▶ _WORK REQUEST_
All lines from the entries below that contain the string "files" should be copied out.

(Stored data entries)
——

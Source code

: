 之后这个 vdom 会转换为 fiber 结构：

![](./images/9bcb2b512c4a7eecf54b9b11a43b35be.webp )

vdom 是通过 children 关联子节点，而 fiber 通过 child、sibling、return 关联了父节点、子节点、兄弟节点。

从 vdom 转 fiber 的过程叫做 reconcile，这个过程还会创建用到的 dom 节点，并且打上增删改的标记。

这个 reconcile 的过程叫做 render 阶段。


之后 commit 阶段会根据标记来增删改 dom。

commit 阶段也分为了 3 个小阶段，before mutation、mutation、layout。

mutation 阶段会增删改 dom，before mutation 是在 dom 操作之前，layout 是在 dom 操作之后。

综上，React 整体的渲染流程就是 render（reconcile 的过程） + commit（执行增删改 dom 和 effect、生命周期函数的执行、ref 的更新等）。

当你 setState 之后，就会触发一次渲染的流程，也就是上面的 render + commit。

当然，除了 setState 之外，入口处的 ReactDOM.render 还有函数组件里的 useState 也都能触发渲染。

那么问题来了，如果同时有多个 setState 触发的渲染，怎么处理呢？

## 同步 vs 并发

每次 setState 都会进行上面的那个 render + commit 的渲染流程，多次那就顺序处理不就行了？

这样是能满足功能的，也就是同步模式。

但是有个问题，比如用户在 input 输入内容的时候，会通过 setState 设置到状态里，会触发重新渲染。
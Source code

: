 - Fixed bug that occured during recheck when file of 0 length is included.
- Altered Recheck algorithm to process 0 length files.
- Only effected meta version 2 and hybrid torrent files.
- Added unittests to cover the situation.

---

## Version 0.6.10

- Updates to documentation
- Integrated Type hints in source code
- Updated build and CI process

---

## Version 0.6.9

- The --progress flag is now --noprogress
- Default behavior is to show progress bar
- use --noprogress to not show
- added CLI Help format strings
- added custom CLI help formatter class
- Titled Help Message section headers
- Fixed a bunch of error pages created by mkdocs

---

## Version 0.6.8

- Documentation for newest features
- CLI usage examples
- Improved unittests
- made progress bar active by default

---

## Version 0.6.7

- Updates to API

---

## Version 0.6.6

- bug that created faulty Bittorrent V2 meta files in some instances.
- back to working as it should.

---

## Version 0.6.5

——

▶ _RESPONSE AREA_
- Altered Recheck algorithm to process 0 length files.
- Only effected meta version 2 and hybrid torrent files.
- bug that created faulty Bittorrent V2 meta files in some instances.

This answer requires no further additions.